The need to provide both host-side and device-side parts of the functor comes from the fact that multidevice vectors are first sorted partially on each of the compute devices and then merged on the host.
Sorting algorithms may also take tuples of keys/values (in fact, any
Boost.Fusion sequence will do). One will have to explicitly specify the
comparison functor in this case. Both host and device variants of the
comparison functor should take 2n
arguments, where n
is the number of
keys. The first n
arguments correspond to the left set of keys, and the
second n
arguments correspond to the right set of keys. Here is an example
that sorts values by a tuple of two keys:
vex::vector<int> keys1(ctx, n);
vex::vector<float> keys2(ctx, n);
vex::vector<double> vals (ctx, n);
struct {
VEX_FUNCTION(bool, device, (int, a1)(float, a2)(int, b1)(float, b2),
return (a1 == b1) ? (a2 < b2) : (a1 < b1);
);
bool operator()(int a1, float a2, int b1, float b2) const {
return std::make_tuple(a1, a2) < std::make_tuple(b1, b2);
}
} comp;
vex::sort_by_key(std::tie(keys1, keys2), vals, comp);
::
inclusive_scan
(vector<T> const &input, vector<T> &output, T init, Oper oper)Inclusive scan.
::
exclusive_scan
(vector<T> const &input, vector<T> &output, T init, Oper oper)Exclusive scan.
::
inclusive_scan_by_key
(K &&keys, const vector<V> &ivals, vector<V> &ovals, Comp comp, Oper oper, V init = V())Inclusive scan by key.
::
exclusive_scan_by_key
(K &&keys, const vector<V> &ivals, vector<V> &ovals, Comp comp, Oper oper, V init = V())Exclusive scan by key.
::
sort
(K &&keys, Comp comp)Sorts the vector into ascending order.
::
sort_by_key
(K &&keys, V &&vals, Comp comp)Sorts the elements in keys and values into ascending key order.
VEX_DUAL_FUNCTOR
(type, args, ...)¶Defines both device and host versions of a function call operator.
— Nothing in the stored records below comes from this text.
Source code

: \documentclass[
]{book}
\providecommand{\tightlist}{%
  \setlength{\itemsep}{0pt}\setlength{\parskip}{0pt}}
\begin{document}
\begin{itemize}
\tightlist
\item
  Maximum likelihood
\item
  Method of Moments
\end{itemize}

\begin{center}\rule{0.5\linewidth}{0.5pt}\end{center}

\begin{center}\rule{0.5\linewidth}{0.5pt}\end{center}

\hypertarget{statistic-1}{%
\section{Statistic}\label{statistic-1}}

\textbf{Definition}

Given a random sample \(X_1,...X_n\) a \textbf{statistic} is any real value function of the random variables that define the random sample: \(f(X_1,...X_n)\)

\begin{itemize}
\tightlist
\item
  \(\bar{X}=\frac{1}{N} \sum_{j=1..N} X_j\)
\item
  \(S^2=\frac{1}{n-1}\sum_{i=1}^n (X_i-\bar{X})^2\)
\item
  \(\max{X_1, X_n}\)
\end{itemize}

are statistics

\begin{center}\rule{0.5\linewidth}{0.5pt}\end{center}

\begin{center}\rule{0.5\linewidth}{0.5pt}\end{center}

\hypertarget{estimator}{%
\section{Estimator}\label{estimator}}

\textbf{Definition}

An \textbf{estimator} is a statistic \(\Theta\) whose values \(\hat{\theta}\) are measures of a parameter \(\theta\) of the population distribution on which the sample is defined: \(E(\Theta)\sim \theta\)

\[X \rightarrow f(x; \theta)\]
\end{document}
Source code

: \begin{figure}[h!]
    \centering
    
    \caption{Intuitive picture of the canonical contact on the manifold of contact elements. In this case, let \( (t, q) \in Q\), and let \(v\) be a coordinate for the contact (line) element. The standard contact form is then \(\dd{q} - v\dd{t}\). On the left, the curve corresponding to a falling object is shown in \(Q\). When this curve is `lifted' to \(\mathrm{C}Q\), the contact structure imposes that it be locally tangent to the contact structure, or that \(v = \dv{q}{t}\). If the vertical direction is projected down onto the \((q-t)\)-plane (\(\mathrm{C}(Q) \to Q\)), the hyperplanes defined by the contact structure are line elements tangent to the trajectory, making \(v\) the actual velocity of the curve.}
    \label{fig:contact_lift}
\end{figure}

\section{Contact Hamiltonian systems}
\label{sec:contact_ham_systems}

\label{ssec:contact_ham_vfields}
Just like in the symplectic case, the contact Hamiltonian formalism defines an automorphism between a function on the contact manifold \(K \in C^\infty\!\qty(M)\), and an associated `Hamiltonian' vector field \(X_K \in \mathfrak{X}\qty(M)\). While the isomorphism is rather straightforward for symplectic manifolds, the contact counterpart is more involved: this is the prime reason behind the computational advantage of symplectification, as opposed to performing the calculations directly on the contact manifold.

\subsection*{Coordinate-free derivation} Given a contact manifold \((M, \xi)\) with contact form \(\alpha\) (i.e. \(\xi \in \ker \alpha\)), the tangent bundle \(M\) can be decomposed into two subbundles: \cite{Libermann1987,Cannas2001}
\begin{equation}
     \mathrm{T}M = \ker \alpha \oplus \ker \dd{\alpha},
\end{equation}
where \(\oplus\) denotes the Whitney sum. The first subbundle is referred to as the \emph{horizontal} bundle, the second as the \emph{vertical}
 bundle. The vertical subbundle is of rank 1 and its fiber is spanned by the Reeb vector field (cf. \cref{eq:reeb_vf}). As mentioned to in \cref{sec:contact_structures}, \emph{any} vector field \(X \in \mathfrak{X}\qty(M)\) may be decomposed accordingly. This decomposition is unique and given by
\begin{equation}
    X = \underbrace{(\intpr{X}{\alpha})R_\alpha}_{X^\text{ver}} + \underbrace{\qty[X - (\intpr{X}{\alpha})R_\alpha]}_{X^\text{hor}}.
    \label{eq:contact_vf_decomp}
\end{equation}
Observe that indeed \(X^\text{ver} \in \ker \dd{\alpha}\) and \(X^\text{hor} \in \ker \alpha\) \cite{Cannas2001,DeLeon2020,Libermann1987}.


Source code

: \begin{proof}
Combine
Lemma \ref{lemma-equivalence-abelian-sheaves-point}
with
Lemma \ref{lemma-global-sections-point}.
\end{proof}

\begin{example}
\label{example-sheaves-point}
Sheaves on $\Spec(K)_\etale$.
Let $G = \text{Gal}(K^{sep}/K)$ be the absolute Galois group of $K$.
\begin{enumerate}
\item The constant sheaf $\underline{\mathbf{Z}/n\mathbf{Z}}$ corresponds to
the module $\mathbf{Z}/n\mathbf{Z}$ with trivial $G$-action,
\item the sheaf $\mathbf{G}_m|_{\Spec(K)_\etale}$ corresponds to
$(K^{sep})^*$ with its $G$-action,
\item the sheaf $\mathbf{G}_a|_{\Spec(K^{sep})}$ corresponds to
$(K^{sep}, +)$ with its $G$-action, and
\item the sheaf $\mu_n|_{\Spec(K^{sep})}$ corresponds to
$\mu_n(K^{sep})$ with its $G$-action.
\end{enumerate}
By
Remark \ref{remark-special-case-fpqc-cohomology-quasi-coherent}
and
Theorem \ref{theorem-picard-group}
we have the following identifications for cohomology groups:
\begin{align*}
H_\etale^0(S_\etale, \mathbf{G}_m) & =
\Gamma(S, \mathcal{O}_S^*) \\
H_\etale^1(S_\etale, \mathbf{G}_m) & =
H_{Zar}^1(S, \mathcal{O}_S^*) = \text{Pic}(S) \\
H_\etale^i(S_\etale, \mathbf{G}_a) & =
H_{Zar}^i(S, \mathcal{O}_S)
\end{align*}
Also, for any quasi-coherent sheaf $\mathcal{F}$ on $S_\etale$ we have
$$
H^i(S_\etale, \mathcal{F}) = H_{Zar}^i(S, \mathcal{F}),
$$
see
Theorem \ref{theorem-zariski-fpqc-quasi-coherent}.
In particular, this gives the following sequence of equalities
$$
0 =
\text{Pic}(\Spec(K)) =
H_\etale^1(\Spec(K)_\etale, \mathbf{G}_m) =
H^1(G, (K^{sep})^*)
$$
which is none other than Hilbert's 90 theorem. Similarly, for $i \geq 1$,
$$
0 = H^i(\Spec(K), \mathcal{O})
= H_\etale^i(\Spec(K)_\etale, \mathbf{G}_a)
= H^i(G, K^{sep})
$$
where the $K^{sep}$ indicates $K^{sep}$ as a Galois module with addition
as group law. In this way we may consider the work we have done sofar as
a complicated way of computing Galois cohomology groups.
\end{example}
The intended use is the creation of comparison and reduction functors for use with scan/sort/reduce algorithms.
Example:
template <typename T>
struct less {
VEX_DUAL_FUNCTOR(bool, (T, a)(T, b),
return a < b;
)
};
less
: public std::less<T>¶Function object class for less-than inequality comparison.
The need for host-side and device-side parts comes from the fact that vectors are partially sorted on device and then final merge step is done on host.
less_equal
: public std::less_equal<T>¶Function object class for less-than-or-equal inequality comparison.
greater
: public std::greater<T>¶Function object class for greater-than inequality comparison.
greater_equal
: public std::greater_equal<T>¶Function object class for greater-than-or-equal inequality comparison.
plus
: public std::plus<T>¶Binary function object class whose call returns the result of adding its two arguments.